The former Flag Officer
Commanding (FOC), Eastern Naval Command, Rear Admiral Francis Agbiti from
July 26, 1999 to April 2002 and one of the three officers standing trial
stated this in his evidence in chief as he continued his
defence.
Agbiti said within the same
period, the command arrested 85 badges and 65 boats for illegal bunkering
activities and that non got missing and disclosed that in the last one
year, 24 ships and 54 badges were arrested by the Navy.
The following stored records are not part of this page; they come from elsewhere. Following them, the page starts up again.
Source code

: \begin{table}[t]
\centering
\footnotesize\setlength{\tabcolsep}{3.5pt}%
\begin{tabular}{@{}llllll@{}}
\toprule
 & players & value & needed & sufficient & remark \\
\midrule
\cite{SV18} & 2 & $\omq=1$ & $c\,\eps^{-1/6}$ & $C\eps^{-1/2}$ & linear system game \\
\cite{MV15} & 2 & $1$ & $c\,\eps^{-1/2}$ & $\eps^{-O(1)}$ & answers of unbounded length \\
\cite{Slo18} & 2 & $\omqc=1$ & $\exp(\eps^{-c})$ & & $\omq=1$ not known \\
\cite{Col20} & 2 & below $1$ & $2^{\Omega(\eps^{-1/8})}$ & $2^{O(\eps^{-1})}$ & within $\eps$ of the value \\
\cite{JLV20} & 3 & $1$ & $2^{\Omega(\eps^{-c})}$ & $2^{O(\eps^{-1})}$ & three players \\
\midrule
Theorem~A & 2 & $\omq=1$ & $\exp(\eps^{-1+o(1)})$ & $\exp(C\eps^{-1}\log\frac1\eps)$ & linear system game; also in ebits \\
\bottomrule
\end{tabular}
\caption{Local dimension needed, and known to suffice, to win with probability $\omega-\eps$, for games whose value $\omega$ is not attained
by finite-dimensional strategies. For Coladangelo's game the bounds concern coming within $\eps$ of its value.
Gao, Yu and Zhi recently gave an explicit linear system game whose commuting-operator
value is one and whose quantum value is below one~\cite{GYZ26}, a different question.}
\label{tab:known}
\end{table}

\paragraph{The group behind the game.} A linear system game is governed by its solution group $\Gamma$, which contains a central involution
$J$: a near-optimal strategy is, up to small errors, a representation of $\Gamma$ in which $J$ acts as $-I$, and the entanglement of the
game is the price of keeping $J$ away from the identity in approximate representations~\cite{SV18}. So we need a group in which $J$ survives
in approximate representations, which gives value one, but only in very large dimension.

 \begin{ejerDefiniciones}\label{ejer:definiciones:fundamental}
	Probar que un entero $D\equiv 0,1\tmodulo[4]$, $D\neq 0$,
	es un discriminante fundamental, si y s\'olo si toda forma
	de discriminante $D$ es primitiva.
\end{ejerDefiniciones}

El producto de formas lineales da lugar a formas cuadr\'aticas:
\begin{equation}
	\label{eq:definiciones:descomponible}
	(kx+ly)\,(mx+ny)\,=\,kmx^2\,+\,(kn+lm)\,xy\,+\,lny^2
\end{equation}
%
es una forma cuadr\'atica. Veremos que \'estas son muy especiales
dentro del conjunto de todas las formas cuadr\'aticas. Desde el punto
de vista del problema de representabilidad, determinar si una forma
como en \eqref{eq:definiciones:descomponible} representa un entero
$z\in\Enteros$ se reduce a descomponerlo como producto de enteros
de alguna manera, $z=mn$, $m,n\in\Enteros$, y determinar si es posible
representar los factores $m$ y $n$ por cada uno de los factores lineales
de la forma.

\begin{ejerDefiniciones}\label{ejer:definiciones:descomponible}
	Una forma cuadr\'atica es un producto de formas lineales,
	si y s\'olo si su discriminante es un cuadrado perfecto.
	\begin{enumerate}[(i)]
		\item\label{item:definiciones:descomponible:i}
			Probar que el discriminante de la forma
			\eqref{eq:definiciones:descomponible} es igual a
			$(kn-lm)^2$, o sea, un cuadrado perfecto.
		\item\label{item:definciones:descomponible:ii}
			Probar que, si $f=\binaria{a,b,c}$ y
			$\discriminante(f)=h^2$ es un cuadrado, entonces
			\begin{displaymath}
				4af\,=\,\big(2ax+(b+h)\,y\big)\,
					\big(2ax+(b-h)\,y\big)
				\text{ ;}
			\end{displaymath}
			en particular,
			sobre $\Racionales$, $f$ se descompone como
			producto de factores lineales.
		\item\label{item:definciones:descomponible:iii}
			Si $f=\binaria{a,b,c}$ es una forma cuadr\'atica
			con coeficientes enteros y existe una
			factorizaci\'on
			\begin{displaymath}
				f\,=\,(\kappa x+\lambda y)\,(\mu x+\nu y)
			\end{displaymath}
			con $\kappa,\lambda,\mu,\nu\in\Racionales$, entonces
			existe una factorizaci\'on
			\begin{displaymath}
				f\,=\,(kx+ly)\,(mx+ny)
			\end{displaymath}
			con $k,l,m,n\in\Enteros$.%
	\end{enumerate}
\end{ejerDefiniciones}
He said two of the
ships were so far declared missing and gave their names as M.T. African
Pride and M.T. Jimoh.
adding that till date, nobody
could locate M.T. African pride but that M.T. Jimoh was re-arrested at
Port Harcourt on another failed bunkering mission and had changed her name
to M.T Destiny.
In an unsworn statement in his
defence, another accused officer, Rear Admiral Samuel Kolawole, who was
the FOC Western Naval Command when M.T. African Pride was declared missing
told the tribunal that the handing over process from the former FOC West,
Rear Admiral Antonio Bob-Manuel, who was appointed to the Command and
Staff College Jaji as Deputy Commandant, was hurriedly
done.
He complained that the
information he received was therefore insufficient to put him in the true
perspective of what had been going on within the
command.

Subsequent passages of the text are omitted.